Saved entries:
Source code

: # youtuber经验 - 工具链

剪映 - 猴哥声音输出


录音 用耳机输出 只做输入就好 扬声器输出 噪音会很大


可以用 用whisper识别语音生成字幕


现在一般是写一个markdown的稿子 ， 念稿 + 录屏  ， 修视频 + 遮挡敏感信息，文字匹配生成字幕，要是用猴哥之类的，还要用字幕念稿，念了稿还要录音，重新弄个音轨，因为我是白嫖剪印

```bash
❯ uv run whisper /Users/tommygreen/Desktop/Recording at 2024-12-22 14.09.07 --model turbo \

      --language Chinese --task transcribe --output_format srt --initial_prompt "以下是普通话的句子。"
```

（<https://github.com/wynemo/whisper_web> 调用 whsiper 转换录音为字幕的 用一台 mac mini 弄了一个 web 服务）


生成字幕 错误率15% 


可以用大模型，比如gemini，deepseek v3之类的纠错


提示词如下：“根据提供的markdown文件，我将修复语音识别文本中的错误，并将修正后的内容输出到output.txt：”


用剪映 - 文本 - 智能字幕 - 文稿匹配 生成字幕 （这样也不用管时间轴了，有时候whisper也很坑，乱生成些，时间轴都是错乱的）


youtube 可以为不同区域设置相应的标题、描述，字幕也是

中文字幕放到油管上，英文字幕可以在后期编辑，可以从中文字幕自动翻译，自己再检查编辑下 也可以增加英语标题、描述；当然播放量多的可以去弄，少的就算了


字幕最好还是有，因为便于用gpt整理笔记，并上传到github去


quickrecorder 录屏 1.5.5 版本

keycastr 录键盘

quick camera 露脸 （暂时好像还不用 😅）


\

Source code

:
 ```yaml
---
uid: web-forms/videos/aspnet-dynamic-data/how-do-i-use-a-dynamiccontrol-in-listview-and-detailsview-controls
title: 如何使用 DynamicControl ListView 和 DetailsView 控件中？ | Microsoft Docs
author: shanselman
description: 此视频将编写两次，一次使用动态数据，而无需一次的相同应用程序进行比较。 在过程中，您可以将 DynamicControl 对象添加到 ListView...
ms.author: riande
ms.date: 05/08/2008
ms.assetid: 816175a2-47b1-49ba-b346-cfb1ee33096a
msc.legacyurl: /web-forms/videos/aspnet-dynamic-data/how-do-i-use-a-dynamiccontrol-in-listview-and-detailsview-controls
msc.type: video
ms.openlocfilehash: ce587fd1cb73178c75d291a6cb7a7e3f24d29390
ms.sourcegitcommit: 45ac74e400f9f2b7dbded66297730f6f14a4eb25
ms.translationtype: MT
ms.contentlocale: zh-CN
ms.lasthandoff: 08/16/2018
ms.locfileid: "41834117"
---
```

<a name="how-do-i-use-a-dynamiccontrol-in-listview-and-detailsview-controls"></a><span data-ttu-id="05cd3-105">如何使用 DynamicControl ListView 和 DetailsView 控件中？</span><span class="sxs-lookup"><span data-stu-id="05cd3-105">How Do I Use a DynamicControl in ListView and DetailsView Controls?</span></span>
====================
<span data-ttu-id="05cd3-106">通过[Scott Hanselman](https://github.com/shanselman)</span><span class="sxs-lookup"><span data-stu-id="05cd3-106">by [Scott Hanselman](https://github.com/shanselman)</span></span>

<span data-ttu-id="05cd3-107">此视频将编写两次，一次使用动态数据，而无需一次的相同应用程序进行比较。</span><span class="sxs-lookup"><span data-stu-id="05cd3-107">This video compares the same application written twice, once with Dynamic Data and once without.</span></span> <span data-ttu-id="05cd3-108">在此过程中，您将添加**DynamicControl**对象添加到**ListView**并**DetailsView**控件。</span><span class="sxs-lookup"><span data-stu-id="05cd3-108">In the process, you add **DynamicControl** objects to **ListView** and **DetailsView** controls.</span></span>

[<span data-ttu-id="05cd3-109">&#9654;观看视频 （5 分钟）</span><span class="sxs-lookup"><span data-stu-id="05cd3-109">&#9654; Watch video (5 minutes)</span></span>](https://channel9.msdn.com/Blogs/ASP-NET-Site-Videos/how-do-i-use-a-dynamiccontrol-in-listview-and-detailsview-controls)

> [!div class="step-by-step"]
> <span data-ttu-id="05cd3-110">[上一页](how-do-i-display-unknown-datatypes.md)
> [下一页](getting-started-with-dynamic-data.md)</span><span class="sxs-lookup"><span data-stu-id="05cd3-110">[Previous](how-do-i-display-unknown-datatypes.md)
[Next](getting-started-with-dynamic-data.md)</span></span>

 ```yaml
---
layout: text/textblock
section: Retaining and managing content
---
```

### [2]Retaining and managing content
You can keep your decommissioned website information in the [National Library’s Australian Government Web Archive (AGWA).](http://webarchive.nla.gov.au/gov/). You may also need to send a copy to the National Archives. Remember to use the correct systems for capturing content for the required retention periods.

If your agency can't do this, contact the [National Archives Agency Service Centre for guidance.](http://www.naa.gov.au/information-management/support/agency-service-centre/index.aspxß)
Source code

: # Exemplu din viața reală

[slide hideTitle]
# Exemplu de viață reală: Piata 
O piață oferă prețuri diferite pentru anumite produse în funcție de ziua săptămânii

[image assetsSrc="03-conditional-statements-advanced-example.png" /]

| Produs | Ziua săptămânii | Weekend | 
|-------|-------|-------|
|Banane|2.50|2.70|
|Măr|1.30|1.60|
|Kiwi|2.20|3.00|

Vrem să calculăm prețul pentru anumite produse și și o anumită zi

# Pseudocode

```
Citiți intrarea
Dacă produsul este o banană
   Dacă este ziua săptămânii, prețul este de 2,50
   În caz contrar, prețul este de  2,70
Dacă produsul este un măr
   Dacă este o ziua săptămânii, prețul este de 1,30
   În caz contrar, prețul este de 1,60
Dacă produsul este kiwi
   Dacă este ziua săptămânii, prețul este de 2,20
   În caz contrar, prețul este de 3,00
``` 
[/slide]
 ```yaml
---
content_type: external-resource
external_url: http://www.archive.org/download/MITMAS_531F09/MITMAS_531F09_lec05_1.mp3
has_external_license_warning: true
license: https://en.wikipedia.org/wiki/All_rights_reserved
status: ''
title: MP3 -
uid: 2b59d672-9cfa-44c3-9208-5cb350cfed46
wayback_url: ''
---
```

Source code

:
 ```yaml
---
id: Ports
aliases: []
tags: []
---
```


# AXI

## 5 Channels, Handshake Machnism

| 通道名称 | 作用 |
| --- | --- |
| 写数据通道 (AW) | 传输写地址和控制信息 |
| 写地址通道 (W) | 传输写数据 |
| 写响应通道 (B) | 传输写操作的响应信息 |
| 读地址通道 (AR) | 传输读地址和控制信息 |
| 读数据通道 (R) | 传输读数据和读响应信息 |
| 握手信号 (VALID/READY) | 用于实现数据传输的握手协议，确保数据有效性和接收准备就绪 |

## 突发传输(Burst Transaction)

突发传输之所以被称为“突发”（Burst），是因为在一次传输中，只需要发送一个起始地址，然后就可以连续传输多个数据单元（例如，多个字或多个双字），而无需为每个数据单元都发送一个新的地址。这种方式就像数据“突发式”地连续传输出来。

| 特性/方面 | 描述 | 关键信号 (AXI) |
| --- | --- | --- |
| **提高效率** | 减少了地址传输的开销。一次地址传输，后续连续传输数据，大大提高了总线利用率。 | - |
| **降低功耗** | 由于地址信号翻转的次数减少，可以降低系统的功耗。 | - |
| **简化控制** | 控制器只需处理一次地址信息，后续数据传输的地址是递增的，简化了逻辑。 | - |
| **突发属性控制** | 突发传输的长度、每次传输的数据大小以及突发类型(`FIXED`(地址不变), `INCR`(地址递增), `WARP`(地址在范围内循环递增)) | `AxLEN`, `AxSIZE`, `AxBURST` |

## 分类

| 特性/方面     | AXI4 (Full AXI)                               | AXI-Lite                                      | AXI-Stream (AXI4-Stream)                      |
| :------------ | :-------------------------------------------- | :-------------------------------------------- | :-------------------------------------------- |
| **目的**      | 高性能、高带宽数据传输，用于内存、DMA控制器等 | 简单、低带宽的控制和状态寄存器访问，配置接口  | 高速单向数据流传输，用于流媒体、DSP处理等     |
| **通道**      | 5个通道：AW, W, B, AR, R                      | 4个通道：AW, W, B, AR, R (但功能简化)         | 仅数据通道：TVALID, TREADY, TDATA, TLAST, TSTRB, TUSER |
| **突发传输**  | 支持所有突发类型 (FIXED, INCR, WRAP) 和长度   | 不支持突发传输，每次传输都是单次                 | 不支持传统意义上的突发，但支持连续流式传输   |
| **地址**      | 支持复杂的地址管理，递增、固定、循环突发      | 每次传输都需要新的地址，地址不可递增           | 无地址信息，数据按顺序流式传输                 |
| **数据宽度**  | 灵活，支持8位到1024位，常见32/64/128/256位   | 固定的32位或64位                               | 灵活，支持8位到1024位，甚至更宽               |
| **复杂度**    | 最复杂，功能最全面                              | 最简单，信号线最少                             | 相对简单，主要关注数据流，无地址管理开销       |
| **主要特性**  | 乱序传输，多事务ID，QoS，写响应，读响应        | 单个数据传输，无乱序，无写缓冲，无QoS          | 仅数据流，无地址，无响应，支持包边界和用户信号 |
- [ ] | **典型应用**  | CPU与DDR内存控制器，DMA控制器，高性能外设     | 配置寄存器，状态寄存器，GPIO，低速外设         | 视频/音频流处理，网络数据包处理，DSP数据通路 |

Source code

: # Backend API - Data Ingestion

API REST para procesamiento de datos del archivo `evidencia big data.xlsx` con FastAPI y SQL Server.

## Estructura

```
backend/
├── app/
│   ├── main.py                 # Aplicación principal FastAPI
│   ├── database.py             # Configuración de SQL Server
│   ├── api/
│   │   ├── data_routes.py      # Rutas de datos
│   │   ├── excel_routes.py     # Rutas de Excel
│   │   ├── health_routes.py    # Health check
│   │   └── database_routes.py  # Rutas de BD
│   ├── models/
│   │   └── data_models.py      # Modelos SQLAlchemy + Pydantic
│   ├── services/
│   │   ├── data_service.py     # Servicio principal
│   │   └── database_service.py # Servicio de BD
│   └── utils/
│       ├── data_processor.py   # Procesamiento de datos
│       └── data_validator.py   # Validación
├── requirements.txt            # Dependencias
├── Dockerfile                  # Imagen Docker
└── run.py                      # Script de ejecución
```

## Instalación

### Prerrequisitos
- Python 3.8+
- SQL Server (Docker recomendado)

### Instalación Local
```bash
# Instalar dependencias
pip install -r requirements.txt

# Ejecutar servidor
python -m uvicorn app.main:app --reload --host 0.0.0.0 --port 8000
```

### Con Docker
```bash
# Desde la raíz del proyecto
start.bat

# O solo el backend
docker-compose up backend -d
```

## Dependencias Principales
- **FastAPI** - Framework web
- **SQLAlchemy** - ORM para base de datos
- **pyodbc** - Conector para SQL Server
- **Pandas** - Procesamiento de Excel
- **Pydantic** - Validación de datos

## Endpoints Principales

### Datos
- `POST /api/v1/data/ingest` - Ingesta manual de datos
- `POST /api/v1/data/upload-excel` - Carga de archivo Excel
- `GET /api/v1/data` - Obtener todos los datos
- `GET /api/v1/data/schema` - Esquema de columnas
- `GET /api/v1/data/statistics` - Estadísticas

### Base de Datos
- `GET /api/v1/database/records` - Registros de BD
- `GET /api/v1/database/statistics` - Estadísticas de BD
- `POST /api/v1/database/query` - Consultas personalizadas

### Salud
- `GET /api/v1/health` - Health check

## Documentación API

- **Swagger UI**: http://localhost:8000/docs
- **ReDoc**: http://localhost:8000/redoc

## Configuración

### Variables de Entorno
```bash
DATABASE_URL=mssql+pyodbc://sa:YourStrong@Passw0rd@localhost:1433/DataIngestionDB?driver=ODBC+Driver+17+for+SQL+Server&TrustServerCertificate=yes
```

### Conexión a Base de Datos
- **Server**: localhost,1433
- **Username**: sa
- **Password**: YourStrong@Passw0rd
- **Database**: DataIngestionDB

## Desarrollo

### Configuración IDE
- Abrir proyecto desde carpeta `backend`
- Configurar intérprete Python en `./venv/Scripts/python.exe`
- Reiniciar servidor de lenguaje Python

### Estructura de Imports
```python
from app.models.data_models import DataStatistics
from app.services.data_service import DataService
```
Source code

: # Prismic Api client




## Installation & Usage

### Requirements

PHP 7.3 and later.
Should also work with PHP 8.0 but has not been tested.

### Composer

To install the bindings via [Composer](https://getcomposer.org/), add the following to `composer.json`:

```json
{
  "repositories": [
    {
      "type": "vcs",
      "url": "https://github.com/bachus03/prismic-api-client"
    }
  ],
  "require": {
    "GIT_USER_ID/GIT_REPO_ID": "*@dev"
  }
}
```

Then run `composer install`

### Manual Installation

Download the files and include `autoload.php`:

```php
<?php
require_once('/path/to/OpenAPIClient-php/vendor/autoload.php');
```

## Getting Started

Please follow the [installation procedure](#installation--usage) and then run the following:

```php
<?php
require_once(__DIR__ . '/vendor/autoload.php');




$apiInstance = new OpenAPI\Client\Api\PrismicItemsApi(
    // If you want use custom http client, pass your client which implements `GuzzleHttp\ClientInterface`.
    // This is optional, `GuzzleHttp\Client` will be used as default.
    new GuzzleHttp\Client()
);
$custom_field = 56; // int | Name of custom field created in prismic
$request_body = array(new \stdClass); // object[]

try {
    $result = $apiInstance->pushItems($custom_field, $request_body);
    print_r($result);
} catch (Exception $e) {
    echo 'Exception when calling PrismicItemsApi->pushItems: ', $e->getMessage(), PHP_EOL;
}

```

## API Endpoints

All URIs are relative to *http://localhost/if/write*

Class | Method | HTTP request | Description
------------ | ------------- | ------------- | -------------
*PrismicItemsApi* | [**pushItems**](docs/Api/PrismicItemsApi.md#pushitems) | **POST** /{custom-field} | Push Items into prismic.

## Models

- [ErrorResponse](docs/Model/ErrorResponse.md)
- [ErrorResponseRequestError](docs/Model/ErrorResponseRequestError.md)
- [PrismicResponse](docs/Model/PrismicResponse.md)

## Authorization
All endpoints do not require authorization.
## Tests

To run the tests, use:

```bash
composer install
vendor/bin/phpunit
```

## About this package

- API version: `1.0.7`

EXERCISE DESCRIPTION:
Select every line in the records above that contains the word "from".

RESULT OF THIS EXERCISE:
from app.models.data_models import DataStatistics
from app.services.data_service import DataService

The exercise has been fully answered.